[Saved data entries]
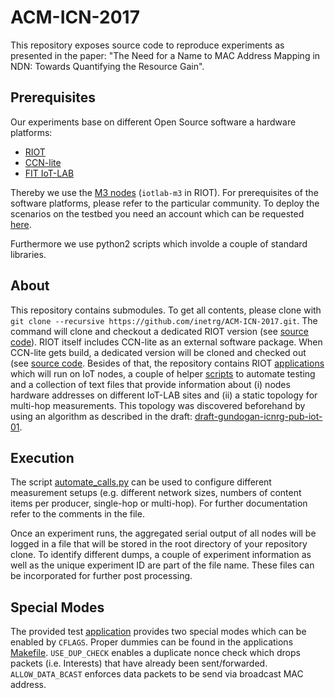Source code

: # ACM-ICN-2017
This repository exposes source code to reproduce experiments as presented in the paper:
"The Need for a Name to MAC Address Mapping in NDN: Towards Quantifying the Resource Gain".

## Prerequisites
Our experiments base on different Open Source software a hardware platforms: 
- [RIOT](https://github.com/RIOT-OS/RIOT)
- [CCN-lite](https://github.com/cn-uofbasel/ccn-lite)
- [FIT IoT-LAB](https://www.iot-lab.info/)

Thereby we use the [M3 nodes](https://www.iot-lab.info/hardware/m3/) (`iotlab-m3`
in RIOT). For prerequisites of the software platforms, please refer to the particular community. To deploy
the scenarios on the testbed you need an account which can be requested [here](https://www.iot-lab.info/testbed/signup.php).

Furthermore we use python2 scripts which involde a couple of standard libraries.

## About
This repository contains submodules. To get all contents, please clone with
`git clone --recursive https://github.com/inetrg/ACM-ICN-2017.git`. The command will clone and checkout
a dedicated RIOT version (see [source code](https://github.com/inetrg/RIOT/tree/ICN_MAC)). RIOT itself
includes CCN-lite as an external software package. When CCN-lite gets build, a dedicated version will be
cloned and checked out (see [source code](https://github.com/inetrg/ccn-lite/tree/ICN_MAC). Besides
of that, the repository contains RIOT [applications](https://github.com/inetrg/ACM-ICN-2017/tree/master/applications) which will run on IoT nodes, a couple of helper [scripts](https://github.com/inetrg/ACM-ICN-2017/tree/master/scripts) to automate testing and a collection of text files that provide information
about (i) nodes hardware addresses on different IoT-LAB sites and (ii) a static topology for
multi-hop measurements. This topology was discovered beforehand by using an algorithm as described in
the draft: [draft-gundogan-icnrg-pub-iot-01](https://datatracker.ietf.org/doc/draft-gundogan-icnrg-pub-iot/).

## Execution
The script [automate_calls.py](https://github.com/inetrg/ACM-ICN-2017/blob/master/scripts/automate_calls.py)
can be used to configure different measurement setups (e.g. different network sizes, numbers of content
items per producer, single-hop or multi-hop). For further documentation refer to the comments in the file.

Once an experiment runs, the aggregated serial output of all nodes will be logged in a file that will be
stored in the root directory of your repository clone. To identify different dumps, a couple of experiment
information as well as the unique experiment ID are part of the file name. These files can be incorporated for further post processing.

## Special Modes
The provided test [application](https://github.com/inetrg/ACM-ICN-2017/tree/master/applications/ndn_exp) provides two special modes which can be enabled by `CFLAGS`. Proper dummies can be found in the
applications [Makefile](https://github.com/inetrg/ACM-ICN-2017/blob/master/applications/ndn_exp/Makefile#L22).
`USE_DUP_CHECK` enables a duplicate nonce check which drops packets (i.e. Interests) that have already
been sent/forwarded.
`ALLOW_DATA_BCAST` enforces data packets to be send via broadcast MAC address.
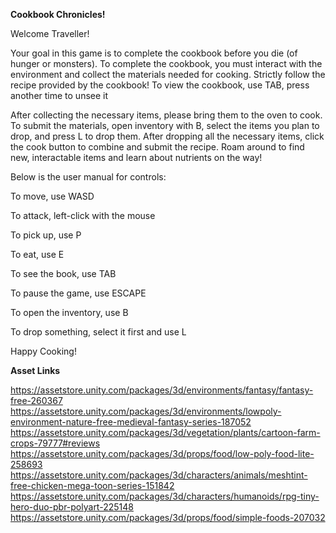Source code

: **Cookbook Chronicles!**

Welcome Traveller!

Your goal in this game is to complete the cookbook before you die (of hunger or monsters).
To complete the cookbook, you must interact with the environment and collect the materials needed for cooking. Strictly follow the recipe provided by the cookbook!
To view the cookbook, use TAB, press another time to unsee it

After collecting the necessary items, please bring them to the oven to cook. To submit the materials, open inventory with B, select the items you plan to drop, and press L to drop them. After dropping all the necessary items, click the cook button to combine and submit the recipe.
Roam around to find new, interactable items and learn about nutrients on the way!

Below is the user manual for controls:

To move, use WASD

To attack, left-click with the mouse

To pick up, use P

To eat, use E

To see the book, use TAB

To pause the game, use ESCAPE

To open the inventory, use B


To drop something, select it first and use L

Happy Cooking!

**Asset Links**

https://assetstore.unity.com/packages/3d/environments/fantasy/fantasy-free-260367
https://assetstore.unity.com/packages/3d/environments/lowpoly-environment-nature-free-medieval-fantasy-series-187052
https://assetstore.unity.com/packages/3d/vegetation/plants/cartoon-farm-crops-79777#reviews
https://assetstore.unity.com/packages/3d/props/food/low-poly-food-lite-258693
https://assetstore.unity.com/packages/3d/characters/animals/meshtint-free-chicken-mega-toon-series-151842
https://assetstore.unity.com/packages/3d/characters/humanoids/rpg-tiny-hero-duo-pbr-polyart-225148
https://assetstore.unity.com/packages/3d/props/food/simple-foods-207032






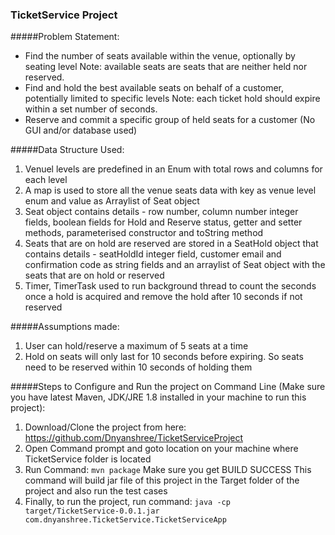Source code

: ### TicketService Project

#####Problem Statement:

- Find the number of seats available within the venue, optionally by seating level
  Note: available seats are seats that are neither held nor reserved.
- Find and hold the best available seats on behalf of a customer, potentially limited to specific levels
  Note: each ticket hold should expire within a set number of seconds.
- Reserve and commit a specific group of held seats for a customer
  (No GUI and/or database used)

#####Data Structure Used:

1. Venuel levels are predefined in an Enum with total rows and columns for each level 
2. A map is used to store all the venue seats data with key as venue level enum and value as Arraylist of Seat object
3. Seat object contains details - row number, column number integer fields, boolean fields for Hold and Reserve status, getter and setter methods, parameterised constructor and toString method
4. Seats that are on hold are reserved are stored in a SeatHold object that contains details - seatHoldId integer field, customer email and confirmation code as string fields and an arraylist of Seat object with the seats that are on hold or reserved
5. Timer, TimerTask used to run background thread to count the seconds once a hold is acquired and remove the hold after 10 seconds if not reserved

#####Assumptions made:

1. User can hold/reserve a maximum of 5 seats at a time
2. Hold on seats will only last for 10 seconds before expiring. So seats need to be reserved within 10 seconds of holding them

#####Steps to Configure and Run the project on Command Line 
  (Make sure you have latest Maven, JDK/JRE 1.8 installed in your machine to run this project):

1. Download/Clone the project from here: 
    https://github.com/Dnyanshree/TicketServiceProject
2. Open Command prompt and goto location on your machine where TicketService folder is located
3. Run Command: `mvn package`
    Make sure you get BUILD SUCCESS
    This command will build jar file of this project in the Target folder of the project and also run the test cases
4. Finally, to run the project, run command: 
    `java -cp target/TicketService-0.0.1.jar com.dnyanshree.TicketService.TicketServiceApp`
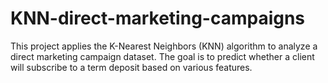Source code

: # KNN-direct-marketing-campaigns
This project applies the K-Nearest Neighbors (KNN) algorithm to analyze a direct marketing campaign dataset. The goal is to predict whether a client will subscribe to a term deposit based on various features.
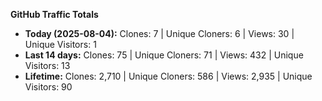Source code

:
**GitHub Traffic Totals**

- **Today (2025-08-04):** Clones: 7 | Unique Cloners: 6 | Views: 30 | Unique Visitors: 1
- **Last 14 days:** Clones: 75 | Unique Cloners: 71 | Views: 432 | Unique Visitors: 13
- **Lifetime:** Clones: 2,710 | Unique Cloners: 586 | Views: 2,935 | Unique Visitors: 90
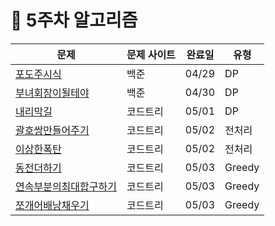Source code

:# 📖 5주차 알고리즘

| 문제                                                             | 문제 사이트 | 완료일 | 유형   |
| ---------------------------------------------------------------- | ----------- | :----: | ------ |
| [포도주시식](./BJ_2156_포도주시식.java)                          | 백준        | 04/29  | DP     |
| [부녀회장이될테야](./BJ_2775_부녀회장이될테야.java)              | 백준        | 04/30  | DP     |
| [내리막길](./BJ_1520_내리막길.java)                              | 코드트리    | 05/01  | DP     |
| [괄호쌍만들어주기](./CodeTree_괄호쌍만들어주기.java)             | 코드트리    | 05/02  | 전처리 |
| [이상한폭탄](./CodeTree_이상한폭탄.java)                         | 코드트리    | 05/02  | 전처리 |
| [동전더하기](./CodeTree_동전더하기.java)                         | 코드트리    | 05/03  | Greedy |
| [연속부분의최대합구하기](./CodeTree_연속부분의최대합구하기.java) | 코드트리    | 05/03  | Greedy |
| [쪼개어배낭채우기](./CodeTree_쪼개어배낭채우기.java)             | 코드트리    | 05/03  | Greedy |
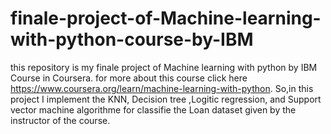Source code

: # finale-project-of-Machine-learning-with-python-course-by-IBM
this repository is my finale project of Machine learning with python by IBM Course in Coursera. for more about this course click here https://www.coursera.org/learn/machine-learning-with-python.
So,in this project I implement the KNN, Decision tree ,Logitic regression, and Support vector machine algorithme for classifie the Loan dataset given by the instructor of the course.      
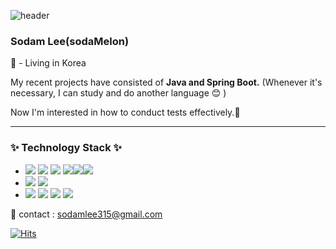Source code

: 
![header](https://capsule-render.vercel.app/api?type=waving&height=200&text=Hi%20there,%20It's%20Sodam%20here&fontAlign=50&fontSize=60&fontAlignY=50&color=gradient)

### Sodam Lee(sodaMelon)
📍 - Living in Korea 

My recent projects have consisted of **Java and Spring Boot.**
(Whenever it's necessary, I can study and do another language 😊 ) 

Now I'm interested in how to conduct tests effectively.👀

---------------
#### 

<h3>✨ Technology Stack ✨</h3>

- <img src="https://img.shields.io/badge/-Java-orange"/> <img src="https://img.shields.io/badge/-SpringBoot-brightgreen"/> <img src="https://img.shields.io/badge/-JPA-brightgreen"/> <img src="https://img.shields.io/badge/-Spring Rest Docs-brightgreen"/><img src="https://img.shields.io/badge/-MySQL-navy"/><img src="https://img.shields.io/badge/-Git-black"/>    
- <img src="https://img.shields.io/badge/-HTML5-orange"/> <img src="https://img.shields.io/badge/-CSS3-BLUE"/>  
- <img src="https://img.shields.io/badge/-Python-blue"/>   <img src="https://img.shields.io/badge/-JavaScript-yellow"/> <img src="https://img.shields.io/badge/-Node.js-green"/> 
  <img src="https://img.shields.io/badge/-Express.js-green"/> 

 


📧 contact : sodamlee315@gmail.com
  
[![Hits](https://hits.seeyoufarm.com/api/count/incr/badge.svg?url=https%3A%2F%2Fgithub.com%2FsodaMelon%2Fhit-counter&count_bg=%2379C83D&title_bg=%23555555&icon=&icon_color=%23E7E7E7&title=hits&edge_flat=false)](https://hits.seeyoufarm.com)
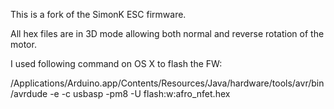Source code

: This is a fork of the SimonK ESC firmware.

All hex files are in 3D mode allowing both normal and reverse rotation of the motor.

I used following command on OS X to flash the FW:

/Applications/Arduino.app/Contents/Resources/Java/hardware/tools/avr/bin/avrdude -e -c usbasp -pm8 -U flash:w:afro_nfet.hex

• Your objective:
For this exercise, copy each line of the data above exactly, from the first through the line containing "multi-hop measurements. This", and drop the pictures.

• Response area:
Source code

: # ACM-ICN-2017
This repository exposes source code to reproduce experiments as presented in the paper:
"The Need for a Name to MAC Address Mapping in NDN: Towards Quantifying the Resource Gain".

## Prerequisites
Our experiments base on different Open Source software a hardware platforms: 
- [RIOT](https://github.com/RIOT-OS/RIOT)
- [CCN-lite](https://github.com/cn-uofbasel/ccn-lite)
- [FIT IoT-LAB](https://www.iot-lab.info/)

Thereby we use the [M3 nodes](https://www.iot-lab.info/hardware/m3/) (`iotlab-m3`
in RIOT). For prerequisites of the software platforms, please refer to the particular community. To deploy
the scenarios on the testbed you need an account which can be requested [here](https://www.iot-lab.info/testbed/signup.php).

Furthermore we use python2 scripts which involde a couple of standard libraries.

## About
This repository contains submodules. To get all contents, please clone with
`git clone --recursive https://github.com/inetrg/ACM-ICN-2017.git`. The command will clone and checkout
a dedicated RIOT version (see [source code](https://github.com/inetrg/RIOT/tree/ICN_MAC)). RIOT itself
includes CCN-lite as an external software package. When CCN-lite gets build, a dedicated version will be
cloned and checked out (see [source code](https://github.com/inetrg/ccn-lite/tree/ICN_MAC). Besides
of that, the repository contains RIOT [applications](https://github.com/inetrg/ACM-ICN-2017/tree/master/applications) which will run on IoT nodes, a couple of helper [scripts](https://github.com/inetrg/ACM-ICN-2017/tree/master/scripts) to automate testing and a collection of text files that provide information
about (i) nodes hardware addresses on different IoT-LAB sites and (ii) a static topology for
multi-hop measurements. This topology was discovered beforehand by using an algorithm as described in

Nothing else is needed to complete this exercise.